There was the writing on the stone…"

"That was my fault," said Enoch. "I should never have put up that stone. But at the time it seemed the thing to do. I didn't think that anyone would come snooping around and…"

"It was a friend of yours?"

"A friend of mine? Oh, you mean the body. Well, not actually. Not that particular person."

"Now that it's done," Lewis said, "I'm sorry."

"Sorry doesn't help," said Enoch.

"But isn't there something-isn't there anything that can be done about it? More than just bringing back the body?"

"Yes," Enoch told him, "there might be something. I might need some help."

"Tell me," Lewis said quickly. "If it can be done…"

"I might need a truck," said Enoch. "To haul away some stuff. Records and other things like that. I might need it fast."

"I can have a truck," said Lewis. "I can have it waiting. And men to help you load."

"I might want to talk to someone in authority. High authority. The President. Secretary of State. Maybe the U.N. I don't know. I have to think it out. And not only would I need a way to talk to them, but some measure of assurance that they would listen to what I had to say."

"I'll arrange," said Lewis, "for mobile short-wave equipment. I'll have it standing by."

"And someone who will listen?"

"That's right," said Lewis. "Anyone you say."

"And one thing more."

"Anything," said Lewis.

"Forgetfulness," said Enoch. "Maybe I won't need any of these things. Not the truck or any of the rest of it. Maybe I'll have to let things go just as they're going now. And if that should be the case, could you and everyone else concerned forget I ever asked?"

"I think we could," said Lewis. "But I would keep on watching."

"I wish you would," said Enoch. "Later on I might need some help. But no further interference."

"Are you sure," asked Lewis, "that there is nothing else?"

Enoch shook his head. "Nothing else. All the rest of it I must do myself."

Perhaps, he thought, he'd already talked too much. For how could he be sure that he could trust this man? How could he be sure he could trust anyone?

And yet, if he decided to leave Galactic Central and cast his lot with Earth, he might need some help.
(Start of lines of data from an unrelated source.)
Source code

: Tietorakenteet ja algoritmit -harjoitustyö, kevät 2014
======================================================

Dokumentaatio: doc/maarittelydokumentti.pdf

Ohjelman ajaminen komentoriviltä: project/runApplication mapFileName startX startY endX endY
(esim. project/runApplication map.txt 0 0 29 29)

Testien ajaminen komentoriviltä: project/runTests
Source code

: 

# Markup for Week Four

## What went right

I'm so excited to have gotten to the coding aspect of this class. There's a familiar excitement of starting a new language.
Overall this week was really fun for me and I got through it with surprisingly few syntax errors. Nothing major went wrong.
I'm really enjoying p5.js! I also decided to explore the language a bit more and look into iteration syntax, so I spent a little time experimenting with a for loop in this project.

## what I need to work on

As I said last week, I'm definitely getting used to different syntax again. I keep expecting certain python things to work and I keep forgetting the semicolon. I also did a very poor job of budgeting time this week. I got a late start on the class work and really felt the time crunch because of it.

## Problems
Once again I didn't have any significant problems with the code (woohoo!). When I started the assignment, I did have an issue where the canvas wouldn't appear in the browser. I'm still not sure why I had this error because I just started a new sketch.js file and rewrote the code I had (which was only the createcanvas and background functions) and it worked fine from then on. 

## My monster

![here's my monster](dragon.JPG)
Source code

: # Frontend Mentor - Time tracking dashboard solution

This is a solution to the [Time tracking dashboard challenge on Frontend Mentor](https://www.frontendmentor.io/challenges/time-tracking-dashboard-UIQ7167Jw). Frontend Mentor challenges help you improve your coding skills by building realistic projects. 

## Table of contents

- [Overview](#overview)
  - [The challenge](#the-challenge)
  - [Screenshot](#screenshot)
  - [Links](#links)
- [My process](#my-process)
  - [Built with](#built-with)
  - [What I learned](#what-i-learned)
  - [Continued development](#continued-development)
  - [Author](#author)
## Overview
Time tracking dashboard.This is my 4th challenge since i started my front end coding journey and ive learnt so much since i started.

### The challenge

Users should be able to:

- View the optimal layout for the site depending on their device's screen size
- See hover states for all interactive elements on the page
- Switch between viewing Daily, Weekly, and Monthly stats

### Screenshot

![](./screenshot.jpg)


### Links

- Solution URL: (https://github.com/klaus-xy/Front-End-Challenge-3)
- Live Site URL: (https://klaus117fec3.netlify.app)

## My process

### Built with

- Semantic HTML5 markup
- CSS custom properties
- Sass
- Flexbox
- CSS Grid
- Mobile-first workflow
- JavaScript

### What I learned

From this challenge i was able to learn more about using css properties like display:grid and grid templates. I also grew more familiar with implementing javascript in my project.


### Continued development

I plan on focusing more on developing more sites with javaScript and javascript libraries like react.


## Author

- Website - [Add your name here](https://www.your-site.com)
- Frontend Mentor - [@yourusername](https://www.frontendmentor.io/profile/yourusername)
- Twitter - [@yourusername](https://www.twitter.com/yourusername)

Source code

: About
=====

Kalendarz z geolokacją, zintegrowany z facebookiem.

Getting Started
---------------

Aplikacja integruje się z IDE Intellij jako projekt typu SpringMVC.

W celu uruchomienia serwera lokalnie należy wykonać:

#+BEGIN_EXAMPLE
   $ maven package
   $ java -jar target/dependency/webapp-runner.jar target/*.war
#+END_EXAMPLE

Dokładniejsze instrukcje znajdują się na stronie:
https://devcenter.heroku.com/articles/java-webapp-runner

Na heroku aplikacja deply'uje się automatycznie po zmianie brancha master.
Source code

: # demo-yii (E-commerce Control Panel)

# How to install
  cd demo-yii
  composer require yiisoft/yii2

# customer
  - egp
There might be some objection by the aliens to his taking along his records and the alien gadgets. If he wanted to get away with them, he might have to make it fast.

But did he want to leave Galactic Central? Could he give up the galaxy? Could he turn down the offer to become the keeper of another station on some other planet? When the time should come, could he cut his tie with all the other races and all the mysteries of the other stars?

Already he had taken steps to do those very things. Here, in the last few moments, without too much thought about it, almost as if he already had reached his decision, he had arranged a setup that would turn him back to Earth.

He stood there, thinking, puzzled at the steps he'd taken.

"There'll be someone here," said Lewis. "Someone at this spring. If not myself, then someone else who can get in touch with me."

Enoch nodded absent-mindedly.

"Someone will see you every morning when you take your walk," said Lewis. "Or you can reach us here any time you wish."

Like a conspiracy, thought Enoch. Like a bunch of kids playing cops and robbers.

"I have to be getting on," he said. "It's almost time for mail. Wins will be wondering what has happened to me."

He started up the hill.

"Be seeing you," said Lewis.

"Yeah," said Enoch. "I'll be seeing you."

He was surprised to find the warm glow spreading in him-as if there had been something wrong and now it was all right, as if there had been something lost that now had been recovered.